Create a new object.

date($date_time)

This method specifies the origination date-time of the mail (Date: header field). The format of date-time should be compliant to the RFC2822 specification. For example:

 Mon, 10 Mar 2003 18:48:06 +0900

Although RFC2822 describes that the origination date field and the originator address field(s) are the only required header fields, this module would not care to omit those header fields. Since MTA may modify such omittions and you would intended to do.

add_from($addr_spec [, $display_name])

This method specifies a originator address (the From: header field). The $addr_spec must be valid as an addr-spec in the RFC2822 specification. Be careful, an addr-spec doesn't include the surrounding tokens "<" and ">" (angles).

The $display_name is optional value. It must be valid as an display-name in the RFC2822 specification. It can contain Japanese characters and then it will be encoded with 'B' encoding. When it contains only US-ASCII characters, it will not normaly be encoded. But in the rare case, it might be encoded with 'Q' encoding to shorten line length less than 76 characters (excluding CR LF).

You can use repeatedly this method as much as you wish to specify more than one address. And then you must specify the one Sender: header address.

Although RFC2822 describes that the origination date field and the originator address field(s) are the only required header fields, this module would not care to omit those header fields. Since MTA may modify such omittions and you would intended to do.

sender($addr_spec [, $display_name])

This method specifies the sender address (the Sender: header field). You can specify only one address of this header.

add_reply($addr_spec [, $display_name])

It is basically same as add_from() but specifies the Reply-To: header field.

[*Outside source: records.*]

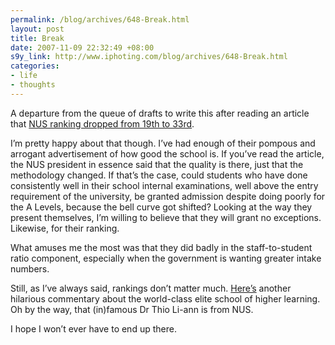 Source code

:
 ```yaml
--- 
permalink: /blog/archives/648-Break.html
layout: post
title: Break
date: 2007-11-09 22:32:49 +08:00
s9y_link: http://www.iphoting.com/blog/archives/648-Break.html
categories: 
- life
- thoughts
---
```

<p class="whiteline"><p>A departure from the queue of drafts to write this after reading an article that <a onclick="_gaq.push(['_trackPageview', '/extlink/www.straitstimes.com/Latest%2BNews/Singapore/STIStory_174890.html']);"  href="http://www.straitstimes.com/Latest%2BNews/Singapore/STIStory_174890.html">NUS ranking dropped from 19th to 33rd</a>.</p>
</p><p class="whiteline"><p>I&#8217;m pretty happy about that though. I&#8217;ve had enough of their pompous and arrogant advertisement of how good the school is. If you&#8217;ve read the article, the NUS president in essence said that the quality is there, just that the methodology changed. If that&#8217;s the case, could students who have done consistently well in their school internal examinations, well above the entry requirement of the university, be granted admission despite doing poorly for the A Levels, because the bell curve got shifted? Looking at the way they present themselves, I&#8217;m willing to believe that they will grant no exceptions. Likewise, for their ranking.</p>
</p><p class="whiteline"><p>What amuses me the most was that they did badly in the staff-to-student ratio component, especially when the government is wanting greater intake numbers.</p>
</p><p class="whiteline"><p>Still, as I&#8217;ve always said, rankings don&#8217;t matter much. <a onclick="_gaq.push(['_trackPageview', '/extlink/mollymeek.livejournal.com/171053.html']);"  href="http://mollymeek.livejournal.com/171053.html">Here&#8217;s</a> another hilarious commentary about the world-class elite school of higher learning. Oh by the way, that (in)famous Dr Thio Li-ann is from NUS.</p>
</p><p class="break"><p>I hope I won&#8217;t ever have to end up there.</p></p>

add_to($addr_spec [, $display_name])

This method specifies a destination address (the To: header field). The $addr_spec must be valid as an addr-spec in the RFC2822 specification. Be careful, an addr-spec doesn't include the surrounding tokens "<" and ">" (angles).

The $display_name is optional value. It must be valid as an display-name in the RFC2822 specification. It can contain Japanese characters and then it will be encoded with 'B' encoding. When it contains only US-ASCII characters, it will not normaly be encoded. But in the rare case, it might be encoded with 'Q' encoding to shorten line length less than 76 characters (excluding CR LF).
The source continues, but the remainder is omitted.